*WHAT IS BEING ASKED*. Repeat the entries below exactly. Drop the pictures.

*INPUT DATA*.
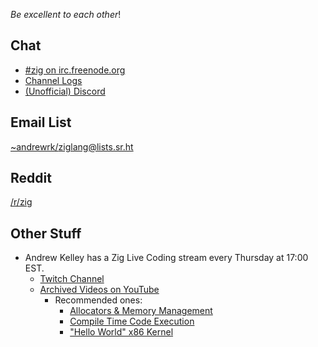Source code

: _Be excellent to each other_!

## Chat

 * [#zig on irc.freenode.org](https://webchat.freenode.net/?channels=%23zig)
 * [Channel Logs](https://irclog.whitequark.org/zig/)
 * [(Unofficial) Discord](https://discord.gg/7bJuEuS)

## Email List

[~andrewrk/ziglang@lists.sr.ht](https://lists.sr.ht/%7Eandrewrk/ziglang)

## Reddit

[/r/zig](https://www.reddit.com/r/zig)

## Other Stuff

 * Andrew Kelley has a Zig Live Coding stream every Thursday at 17:00 EST.
   - [Twitch Channel](https://www.twitch.tv/andrewrok)
   - [Archived Videos on YouTube](https://www.youtube.com/playlist?list=PLviMr_WImMhHA_yCD2-VfUSB_j4qSQ8pf)
     - Recommended ones:
       - [Allocators & Memory Management](https://www.youtube.com/watch?v=WLJ_7lpBhys&list=PLviMr_WImMhHA_yCD2-VfUSB_j4qSQ8pf)
       - [Compile Time Code Execution](https://www.youtube.com/watch?v=mdzkTOsSxW8&list=PLviMr_WImMhHA_yCD2-VfUSB_j4qSQ8pf)
       - ["Hello World" x86 Kernel](https://www.youtube.com/watch?v=yUge-ujPxzQ&index=15&list=PLviMr_WImMhHA_yCD2-VfUSB_j4qSQ8pf)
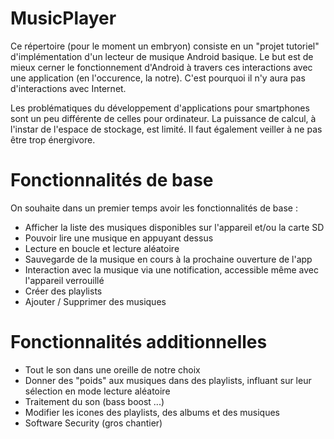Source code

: # MusicPlayer

Ce répertoire (pour le moment un embryon) consiste en un "projet tutoriel" d'implémentation d'un lecteur de musique Android basique.
Le but est de mieux cerner le fonctionnement d'Android à travers ces interactions avec une application (en l'occurence, la notre). C'est pourquoi il n'y aura pas d'interactions avec Internet.

Les problématiques du développement d'applications pour smartphones sont un peu différente de celles pour ordinateur. La puissance de calcul, à l'instar de l'espace de stockage, est limité. Il faut également veiller à ne pas être trop énergivore.

# Fonctionnalités de base

On souhaite dans un premier temps avoir les fonctionnalités de base :
 - Afficher la liste des musiques disponibles sur l'appareil et/ou la carte SD
 - Pouvoir lire une musique en appuyant dessus
  - Lecture en boucle et lecture aléatoire
  - Sauvegarde de la musique en cours à la prochaine ouverture de l'app
  - Interaction avec la musique via une notification, accessible même avec l'appareil verrouillé
 - Créer des playlists
  - Ajouter / Supprimer des musiques
  
# Fonctionnalités additionnelles

 - Tout le son dans une oreille de notre choix
 - Donner des "poids" aux musiques dans des playlists, influant sur leur sélection en mode lecture aléatoire
 - Traitement du son (bass boost ...)
 - Modifier les icones des playlists, des albums et des musiques
 - Software Security (gros chantier)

*WRITTEN ANSWER*.
Source code

: _Be excellent to each other_!

## Chat

 * [#zig on irc.freenode.org](https://webchat.freenode.net/?channels=%23zig)
 * [Channel Logs](https://irclog.whitequark.org/zig/)
 * [(Unofficial) Discord](https://discord.gg/7bJuEuS)

## Email List

[~andrewrk/ziglang@lists.sr.ht](https://lists.sr.ht/%7Eandrewrk/ziglang)

## Reddit

[/r/zig](https://www.reddit.com/r/zig)

## Other Stuff

 * Andrew Kelley has a Zig Live Coding stream every Thursday at 17:00 EST.
   - [Twitch Channel](https://www.twitch.tv/andrewrok)
   - [Archived Videos on YouTube](https://www.youtube.com/playlist?list=PLviMr_WImMhHA_yCD2-VfUSB_j4qSQ8pf)
     - Recommended ones:
       - [Allocators & Memory Management](https://www.youtube.com/watch?v=WLJ_7lpBhys&list=PLviMr_WImMhHA_yCD2-VfUSB_j4qSQ8pf)
       - [Compile Time Code Execution](https://www.youtube.com/watch?v=mdzkTOsSxW8&list=PLviMr_WImMhHA_yCD2-VfUSB_j4qSQ8pf)
       - ["Hello World" x86 Kernel](https://www.youtube.com/watch?v=yUge-ujPxzQ&index=15&list=PLviMr_WImMhHA_yCD2-VfUSB_j4qSQ8pf)
Source code

: # MusicPlayer

Ce répertoire (pour le moment un embryon) consiste en un "projet tutoriel" d'implémentation d'un lecteur de musique Android basique.
Le but est de mieux cerner le fonctionnement d'Android à travers ces interactions avec une application (en l'occurence, la notre). C'est pourquoi il n'y aura pas d'interactions avec Internet.

Les problématiques du développement d'applications pour smartphones sont un peu différente de celles pour ordinateur. La puissance de calcul, à l'instar de l'espace de stockage, est limité. Il faut également veiller à ne pas être trop énergivore.

# Fonctionnalités de base

On souhaite dans un premier temps avoir les fonctionnalités de base :
 - Afficher la liste des musiques disponibles sur l'appareil et/ou la carte SD
 - Pouvoir lire une musique en appuyant dessus
  - Lecture en boucle et lecture aléatoire
  - Sauvegarde de la musique en cours à la prochaine ouverture de l'app
  - Interaction avec la musique via une notification, accessible même avec l'appareil verrouillé
 - Créer des playlists
  - Ajouter / Supprimer des musiques
  
# Fonctionnalités additionnelles

 - Tout le son dans une oreille de notre choix
 - Donner des "poids" aux musiques dans des playlists, influant sur leur sélection en mode lecture aléatoire
 - Traitement du son (bass boost ...)
 - Modifier les icones des playlists, des albums et des musiques
 - Software Security (gros chantier)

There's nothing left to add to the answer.